Tudo começou a seguir à pausa do almoço, quando o deputado do PSD Adão e Silva confrontou o atual ministro da Segurança Social, Vieira da Silva, com o que este fez quando, detendo a mesma pasta, integrava o segundo governo de José Sócrates (2009-2011): "Nós gostamos que haja aumentos de pensões, mas o senhor era ministro quando em 2010 decidiram congelar todas, mesmo as pensões mais baixas."

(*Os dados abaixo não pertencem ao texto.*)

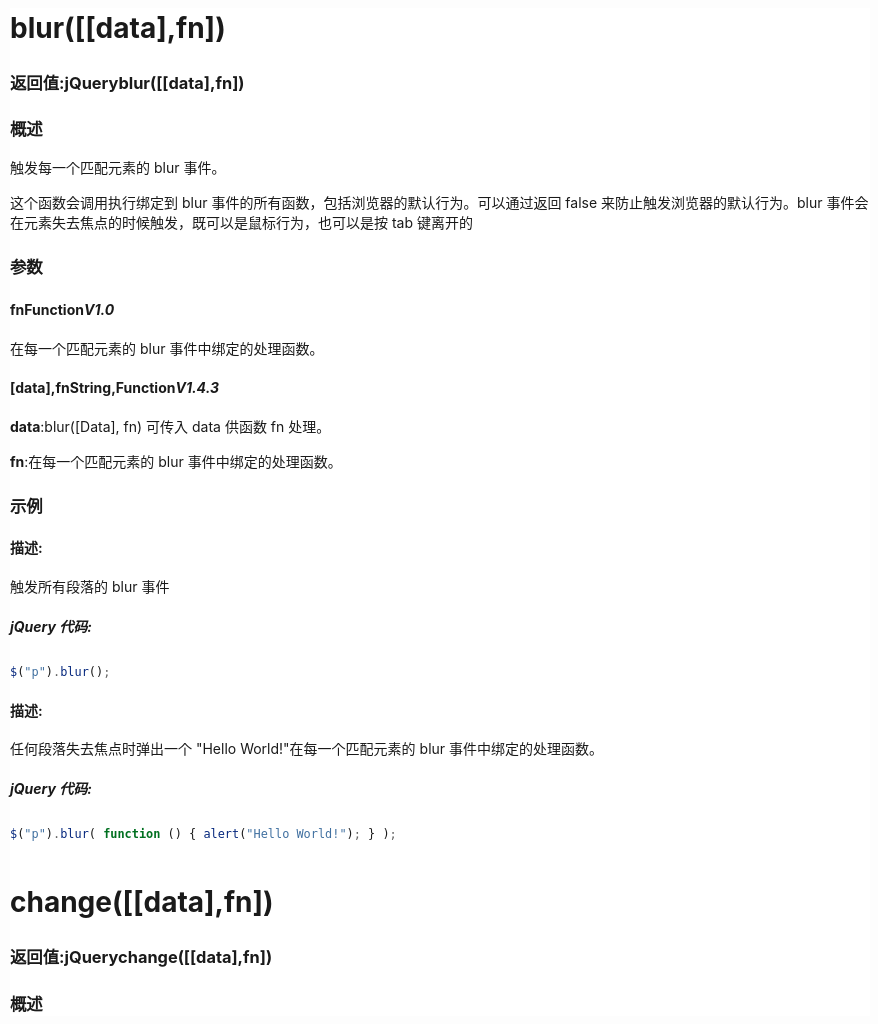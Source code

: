 # blur([[data],fn])

### 返回值:jQueryblur([[data],fn])

### 概述

触发每一个匹配元素的 blur 事件。

这个函数会调用执行绑定到 blur 事件的所有函数，包括浏览器的默认行为。可以通过返回 false 来防止触发浏览器的默认行为。blur 事件会在元素失去焦点的时候触发，既可以是鼠标行为，也可以是按 tab 键离开的

### 参数

#### **fn**Function*V1.0*

在每一个匹配元素的 blur 事件中绑定的处理函数。

#### **[data],fn**String,Function*V1.4.3*

**data**:blur([Data], fn) 可传入 data 供函数 fn 处理。

**fn**:在每一个匹配元素的 blur 事件中绑定的处理函数。

### 示例

#### 描述:

触发所有段落的 blur 事件

##### jQuery 代码:

```js
$("p").blur();

```

#### 描述:

任何段落失去焦点时弹出一个 "Hello World!"在每一个匹配元素的 blur 事件中绑定的处理函数。

##### jQuery 代码:

```js
$("p").blur( function () { alert("Hello World!"); } );

```

# change([[data],fn])

### 返回值:jQuerychange([[data],fn])

### 概述
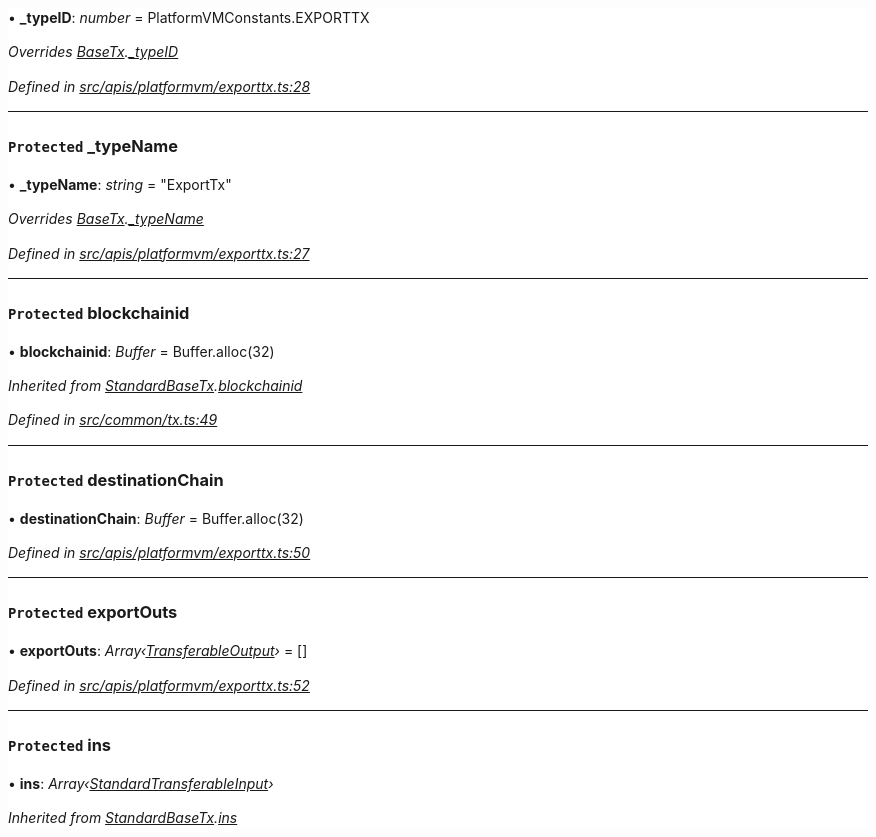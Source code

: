 • **_typeID**: *number* = PlatformVMConstants.EXPORTTX

*Overrides [BaseTx](api_platformvm_basetx.basetx.md).[_typeID](api_platformvm_basetx.basetx.md#protected-_typeid)*

*Defined in [src/apis/platformvm/exporttx.ts:28](https://github.com/ava-labs/avalanchejs/blob/40de7e6/src/apis/platformvm/exporttx.ts#L28)*

___

### `Protected` _typeName

• **_typeName**: *string* = "ExportTx"

*Overrides [BaseTx](api_platformvm_basetx.basetx.md).[_typeName](api_platformvm_basetx.basetx.md#protected-_typename)*

*Defined in [src/apis/platformvm/exporttx.ts:27](https://github.com/ava-labs/avalanchejs/blob/40de7e6/src/apis/platformvm/exporttx.ts#L27)*

___

### `Protected` blockchainid

• **blockchainid**: *Buffer* = Buffer.alloc(32)

*Inherited from [StandardBaseTx](common_transactions.standardbasetx.md).[blockchainid](common_transactions.standardbasetx.md#protected-blockchainid)*

*Defined in [src/common/tx.ts:49](https://github.com/ava-labs/avalanchejs/blob/40de7e6/src/common/tx.ts#L49)*

___

### `Protected` destinationChain

• **destinationChain**: *Buffer* = Buffer.alloc(32)

*Defined in [src/apis/platformvm/exporttx.ts:50](https://github.com/ava-labs/avalanchejs/blob/40de7e6/src/apis/platformvm/exporttx.ts#L50)*

___

### `Protected` exportOuts

• **exportOuts**: *Array‹[TransferableOutput](api_platformvm_outputs.transferableoutput.md)›* = []

*Defined in [src/apis/platformvm/exporttx.ts:52](https://github.com/ava-labs/avalanchejs/blob/40de7e6/src/apis/platformvm/exporttx.ts#L52)*

___

### `Protected` ins

• **ins**: *Array‹[StandardTransferableInput](common_inputs.standardtransferableinput.md)›*

*Inherited from [StandardBaseTx](common_transactions.standardbasetx.md).[ins](common_transactions.standardbasetx.md#protected-ins)*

Vieira da Silva teve a resposta que se previa: ao seu passado, contra argumentou com o passado do governo PSD-CDS, recordando o tal suposto corte de 600 milhões nas despesas da Segurança Social que estava previsto para avançar em 2016, se os dois partidos tivessem conseguido manter-se no poder. E aqui a confusão começou - ou, como se diz no léxico parlamentar, a "vozearia".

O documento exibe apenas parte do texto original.